On the one hand, the government is weighing a plan to raise the salaries of civil servants while large companies such as Taiwan Semiconductor Manufacturing Co and Formosa Plastics Corp are planning pay raises for their employees this year, leaving SMEs with a dilemma because they want to hold on to talent, but they also want to increase profits.
On the other hand, the government is proposing to increase the tax on companies’ retained earnings, also known as undistributed earnings, in the belief that this would encourage companies to share more earnings with shareholders and raise salaries for employees. However, SMEs argue a higher tax rate would weaken their cash flow and make future investments less viable.

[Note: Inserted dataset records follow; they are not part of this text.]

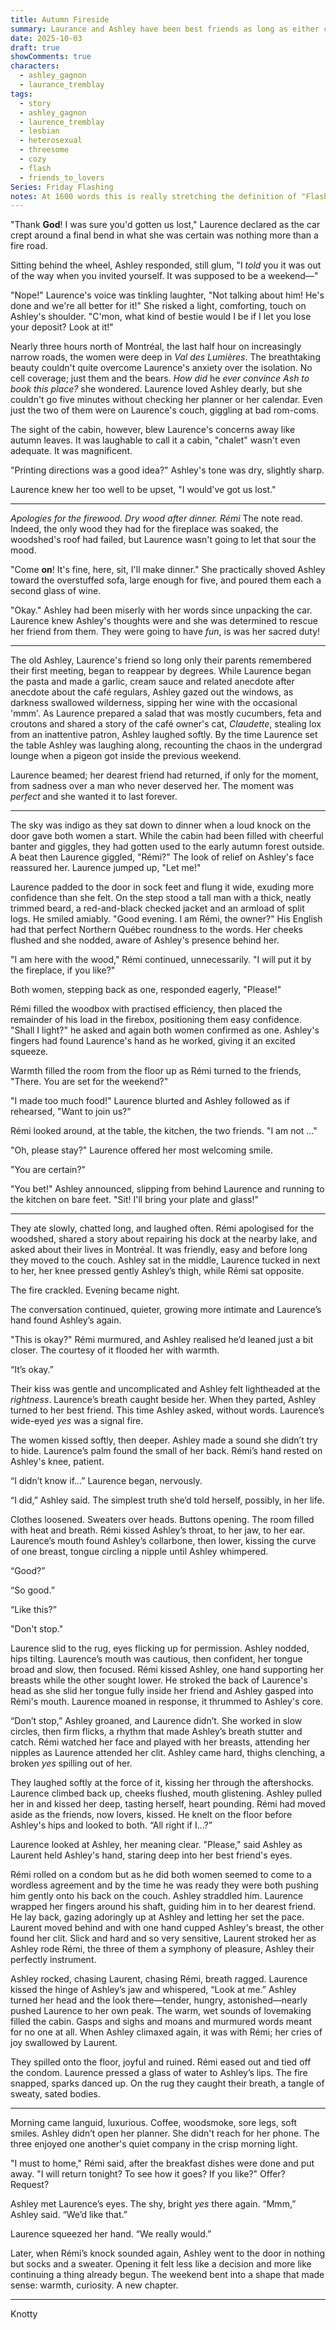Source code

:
 ```yaml
---
title: Autumn Fireside
summary: Laurance and Ashley have been best friends as long as either can remember. So when Ashley and her boyfriend split just days before a romantic weekend getaway, Laurance is sure the best way she can help her friend is to help her have the best weekend of her life!
date: 2025-10-03
draft: true
showComments: true
characters:
  - ashley_gagnon
  - laurance_tremblay
tags:
  - story
  - ashley_gagnon
  - laurence_tremblay
  - lesbian
  - heterosexual
  - threesome
  - cozy
  - flash
  - friends_to_lovers
Series: Friday Flashing
notes: At 1600 words this is really stretching the definition of "Flash Fiction" but I really didn't want to cut out the second half of the scene.  I promise others will be tighter!
---
```

"Thank **God**!  I was sure you'd gotten us lost," Laurence declared as the car crept around a final bend in what she was certain was nothing more than a fire road.

Sitting behind the wheel, Ashley responded, still glum, "I *told* you it was out of the way when you invited yourself. It was supposed to be a weekend—"

"Nope!" Laurence's voice was tinkling laughter, "Not talking about him! He's done and we're all better for it!"  She risked a light, comforting, touch on Ashley's shoulder. "C'mon, what kind of bestie would I be if I let you lose your deposit?  Look at it!"

Nearly three hours north of Montréal, the last half hour on increasingly narrow roads, the women were deep in *Val des Lumières*. The breathtaking beauty couldn't quite overcome Laurence's anxiety over the isolation. No cell coverage; just them and the bears.  *How did* he *ever convince Ash to book this place?* she wondered.  Laurence loved Ashley dearly, but she couldn't go five minutes without checking her planner or her calendar. Even just the two of them were on Laurence's couch, giggling at bad rom-coms.

The sight of the cabin, however, blew Laurence's concerns away like autumn leaves. It was laughable to call it a cabin, "chalet" wasn't even adequate. It was magnificent.

"Printing directions was a good idea?" Ashley's tone was dry, slightly sharp.

Laurence knew her too well to be upset, "I would've got us lost."

***

*Apologies for the firewood. Dry wood after dinner. Rémi*  The note read. Indeed, the only wood they had for the fireplace was soaked, the woodshed's roof had failed, but Laurence wasn't going to let that sour the mood.

"Come **on**! It's fine, here, sit, I'll make dinner." She practically shoved Ashley toward the overstuffed sofa, large enough for five, and poured them each a second glass of wine.

"Okay." Ashley had been miserly with her words since unpacking the car.  Laurence knew Ashley's thoughts were and she was determined to rescue her friend from them. They were going to have *fun*, is was her sacred duty!

***

The old Ashley, Laurence's friend so long only their parents remembered their first meeting, began to reappear by degrees. While Laurence began the pasta and made a garlic, cream sauce and related anecdote after anecdote about the café regulars, Ashley gazed out the windows, as darkness swallowed wilderness, sipping her wine with the occasional 'mmm'. As Laurence prepared a salad that was mostly cucumbers, feta and croutons and shared a story of the café owner's cat, *Claudette*, stealing lox from an inattentive patron, Ashley laughed softly.  By the time Laurence set the table Ashley was laughing along, recounting the chaos in the undergrad lounge when a pigeon got inside the previous weekend.

Laurence beamed; her dearest friend had returned, if only for the moment, from sadness over a man who never deserved her.  The moment was *perfect* and she wanted it to last forever.

***

The sky was indigo as they sat down to dinner when a loud knock on the door gave both women a start.  While the cabin had been filled with cheerful banter and giggles, they had gotten used to the early autumn forest outside.  A beat then Laurence giggled, "Rémi?"  The look of relief on Ashley's face reassured her. Laurence jumped up, "Let me!"

Laurence padded to the door in sock feet and flung it wide, exuding more confidence than she felt.  On the step stood a tall man with a thick, neatly trimmed beard, a red-and-black checked jacket and an armload of split logs.  He smiled amiably.  "Good evening.  I am Rémi, the owner?" His English had that perfect Northern Québec roundness to the words. Her cheeks flushed and she nodded, aware of Ashley's presence behind her.

"I am here with the wood," Rémi continued, unnecessarily.  "I will put it by the fireplace, if you like?"

Both women, stepping back as one, responded eagerly, "Please!"

Rémi filled the woodbox with practised efficiency, then placed the remainder of his load in the firebox, positioning them easy confidence.  "Shall I light?" he asked and again both women confirmed as one.  Ashley's fingers had found Laurence's hand as he worked, giving it an excited squeeze.

Warmth filled the room from the floor up as Rémi turned to the friends, "There.  You are set for the weekend?"

"I made too much food!" Laurence blurted and Ashley followed as if rehearsed, "Want to join us?"

Rémi looked around, at the table, the kitchen, the two friends.  "I am not …"

"Oh, please stay?" Laurence offered her most welcoming smile.

"You are certain?"

"You bet!" Ashley announced, slipping from behind Laurence and running to the kitchen on bare feet.  "Sit! I'll bring your plate and glass!"

***

They ate slowly, chatted long, and laughed often.  Rémi apologised for the woodshed, shared a story about repairing his dock at the nearby lake, and asked about their lives in Montréal. It was friendly, easy and before long they moved to the couch. Ashley sat in the middle, Laurence tucked in next to her, her knee pressed gently Ashley’s thigh, while Rémi sat opposite.

The fire crackled. Evening became night.

The conversation continued, quieter, growing more intimate and Laurence’s hand found Ashley’s again.

"This is okay?" Rémi murmured, and Ashley realised he’d leaned just a bit closer.  The courtesy of it flooded her with warmth.

“It’s okay.”

Their kiss was gentle and uncomplicated and Ashley felt lightheaded at the *rightness*. Laurence’s breath caught beside her. When they parted, Ashley turned to her best friend. This time Ashley asked, without words. Laurence’s wide-eyed *yes* was a signal fire.

The women kissed softly, then deeper. Ashley made a sound she didn’t try to hide. Laurence’s palm found the small of her back. Rémi’s hand rested on Ashley's knee, patient.

“I didn’t know if…” Laurence began, nervously.

“I did,” Ashley said. The simplest truth she’d told herself, possibly, in her life.

Clothes loosened. Sweaters over heads. Buttons opening. The room filled with heat and breath. Rémi kissed Ashley’s throat, to her jaw, to her ear. Laurence’s mouth found Ashley’s collarbone, then lower, kissing the curve of one breast, tongue circling a nipple until Ashley whimpered.

“Good?”

“So good.”

“Like this?”

"Don't stop."

Laurence slid to the rug, eyes flicking up for permission. Ashley nodded, hips tilting. Laurence’s mouth was cautious, then confident, her tongue broad and slow, then focused. Rémi kissed Ashley, one hand supporting her breasts while the other sought lower. He stroked the back of Laurence's head as she slid her tongue fully inside her friend and Ashley gasped into Rémi's mouth. Laurence moaned in response, it thrummed to Ashley's core.

“Don’t stop,” Ashley groaned, and Laurence didn’t. She worked in slow circles, then firm flicks, a rhythm that made Ashley’s breath stutter and catch. Rémi watched her face and played with her breasts, attending her nipples as Laurence attended her clit. Ashley came hard, thighs clenching, a broken *yes* spilling out of her.

They laughed softly at the force of it, kissing her through the aftershocks. Laurence climbed back up, cheeks flushed, mouth glistening. Ashley pulled her in and kissed her deep, tasting herself, heart pounding.  Rémi had moved aside as the friends, now lovers, kissed.  He knelt on the floor before Ashley's hips and looked to both. “All right if I…?”

Laurence looked at Ashley, her meaning clear.  "Please," said Ashley as Laurent held Ashley's hand, staring deep into her best friend's eyes.

Rémi rolled on a condom but as he did both women seemed to come to a wordless agreement and by the time he was ready they were both pushing him gently onto his back on the couch.  Ashley straddled him. Laurence wrapped her fingers around his shaft, guiding him in to her dearest friend.  He lay back, gazing adoringly up at Ashley and letting her set the pace. Laurent moved behind and with one hand cupped Ashley's breast, the other found her clit.  Slick and hard and so very sensitive, Laurent stroked her as Ashley rode Rémi, the three of them a symphony of pleasure, Ashley their perfectly instrument.

Ashley rocked, chasing Laurent, chasing Rémi, breath ragged.  Laurence kissed the hinge of Ashley’s jaw and whispered, “Look at me.” Ashley turned her head and the look there—tender, hungry, astonished—nearly pushed Laurence to her own peak. The warm, wet sounds of lovemaking filled the cabin. Gasps and sighs and moans and murmured words meant for no one at all. When Ashley climaxed again, it was with Rémi; her cries of joy swallowed by Laurent.

They spilled onto the floor, joyful and ruined. Rémi eased out and tied off the condom. Laurence pressed a glass of water to Ashley’s lips. The fire snapped, sparks danced up. On the rug they caught their breath, a tangle of sweaty, sated bodies.

***

Morning came languid, luxurious. Coffee, woodsmoke, sore legs, soft smiles. Ashley didn’t open her planner.  She didn't reach for her phone. The three enjoyed one another's quiet company in the crisp morning light.

"I must to home," Rémi said, after the breakfast dishes were done and put away.  "I will return tonight? To see how it goes?  If you like?" Offer? Request?

Ashley met Laurence’s eyes. The shy, bright *yes* there again. “Mmm,” Ashley said. “We’d like that.”

Laurence squeezed her hand. “We really would.”

Later, when Rémi’s knock sounded again, Ashley went to the door in nothing but socks and a sweater. Opening it felt less like a decision and more like continuing a thing already begun. The weekend bent into a shape that made sense: warmth, curiosity. A new chapter.

***
<signature>Knotty</signature>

The legislature’s Finance Committee last month approved an amendment to the Income Tax Act (所得稅法) that would increase the tax rate on companies’ retained earnings to 15 percent from the current 10 percent, and subjected the amendment to the second and third readings in the legislature. However, after opposition from several lawmakers, the legislature on Friday referred the amendment for further cross-party negotiation, which means it will be stalled for a maximum of one month unless lawmakers reach a consensus before that.
Whether or not the amendment clears the legislature, the idea of imposing a higher tax on companies’ retained earnings illustrates something very specific to businesses today: the need to share profits with employees, many of whom feel no benefit from the recovering economy because of their stagnant salaries.
It goes without saying that as economic fundamentals improve, businesses now have more capacity to share profits with employees, especially after Taiwan in May last year lowered the business income tax from 20 percent to 17 percent — among the lowest in the world.
It is also very striking that the nation’s top personal income tax rate of 40 percent is more than twice that of the business income tax rate. The higher rate for personal income tax has naturally led companies to choose to park more of their earnings in the firms instead of distributing them to shareholders, especially when major shareholders are owners of the firms as well.
To the government, the plan to impose a higher tax rate on retained earnings is a convenient way to kill three birds with one stone: taxation fairness, social justice and boosting tax revenue.
However, the situation is not as simple as it seems. Retained earnings are like corporate savings, which companies rely on heavily to finance their investments or when they are in urgent need of capital injections while avoiding bank loans.
In the business world, not all firms are able to raise funds through public offerings whenever they are experiencing financial and operational difficulties. Furthermore, in Taiwan, many SMEs are not publicly traded companies.
There is no absolute answer as to whether a higher tax on retained earnings will hurt companies’ competitiveness, but it is certain that the proposed tax increase will have a more adverse impact on SMEs than on large, listed companies.
Looking ahead, SMEs are likely to follow suit in doling out small pay raises and may have to pay higher taxes on retained earnings if the government enacts the amendment.
While the government wants businesses to share profits with employees to reflect the nation’s improved economy, does it offer SMEs, which account for more than 90 percent of Taiwan’s businesses, a better year or a more difficult one?